Sunday 29 August 2010

Newspeak Climate Dictionary courtesy of "1984"




Winston Smith worked on ‘improving’ the Newspeak Climate dictionary. His job was not to chronicle the ever increasing diversity of the language, but rather to limit the language in the pursuit of narrowing the possible extent of discourse.


Words are powerful. The warmists know this. As their tangled web continues to unravel, they know that their big lie cannot continue to be perpetrated without increased control of the discourse. It’s not enough to have a defacto monopoly over the opinion cartel, the language must also be manipulated to reduce the potential for us to have ‘impure thoughts’ or to accidentally become aware of the contradictions.
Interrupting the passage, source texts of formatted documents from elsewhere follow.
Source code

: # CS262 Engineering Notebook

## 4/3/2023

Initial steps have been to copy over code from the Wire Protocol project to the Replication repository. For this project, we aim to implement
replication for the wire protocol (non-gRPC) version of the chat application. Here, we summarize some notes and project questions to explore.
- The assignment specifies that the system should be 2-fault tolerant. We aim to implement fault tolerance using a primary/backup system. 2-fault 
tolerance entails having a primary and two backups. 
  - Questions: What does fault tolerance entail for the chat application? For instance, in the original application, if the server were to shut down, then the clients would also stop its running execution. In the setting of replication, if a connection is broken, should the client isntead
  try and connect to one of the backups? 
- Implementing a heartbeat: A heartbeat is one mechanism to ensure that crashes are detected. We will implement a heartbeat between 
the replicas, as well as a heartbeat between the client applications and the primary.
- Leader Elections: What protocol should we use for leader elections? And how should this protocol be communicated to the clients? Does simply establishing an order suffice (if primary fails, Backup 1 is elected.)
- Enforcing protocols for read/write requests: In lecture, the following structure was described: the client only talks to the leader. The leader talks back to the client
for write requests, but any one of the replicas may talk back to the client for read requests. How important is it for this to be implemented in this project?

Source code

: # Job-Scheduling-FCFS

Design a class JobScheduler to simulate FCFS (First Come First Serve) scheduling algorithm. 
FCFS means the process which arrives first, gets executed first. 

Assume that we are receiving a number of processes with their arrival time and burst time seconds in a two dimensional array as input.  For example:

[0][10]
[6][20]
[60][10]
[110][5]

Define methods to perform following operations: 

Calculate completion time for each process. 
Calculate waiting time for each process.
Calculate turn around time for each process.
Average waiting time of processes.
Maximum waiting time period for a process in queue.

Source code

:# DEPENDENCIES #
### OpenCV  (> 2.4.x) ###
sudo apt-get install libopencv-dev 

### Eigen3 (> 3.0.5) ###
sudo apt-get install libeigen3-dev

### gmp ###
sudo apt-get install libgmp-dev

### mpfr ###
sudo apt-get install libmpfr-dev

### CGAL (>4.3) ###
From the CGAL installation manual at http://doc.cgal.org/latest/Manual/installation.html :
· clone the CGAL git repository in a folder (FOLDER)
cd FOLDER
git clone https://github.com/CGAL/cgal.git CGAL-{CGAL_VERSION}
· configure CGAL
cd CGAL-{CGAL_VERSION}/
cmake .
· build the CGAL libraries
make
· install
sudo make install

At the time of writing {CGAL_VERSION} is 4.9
As a result:


Warm is "warm". Cool is "unwarm". Cold is "super plus unwarm".

‘Unprecedented’ describes any event which has not been observed within recent memory.

‘Denial’ is disbelief in something that doesn’t exist.

Cold air from Antarctica (in SH winter) is an ‘extreme’ event.

‘Extreme’ applies to any weather event whose measurable properties deviate perceptibly from the long term average.

Weather is climate, except when it’s not.

The basic building block of all life on earth is a "pollutant".

Anthropogenic global warming cannot be falsified, thus climate change is science.


fhsiv

http://wattsupwiththat.com/2010/08/28/nature-notices-the-cold-global-warming-blamed/

Monday 16 August 2010

New Zealand - Legal challenge

NIWA is being sued by the NZ Climate Coalition, mainly due to the differences in data in this graph:

Niwa sued over data accuracy

The country’s state-owned weather and atmospheric research body is being taken to court in a challenge over the accuracy of its data used to calculate global warming.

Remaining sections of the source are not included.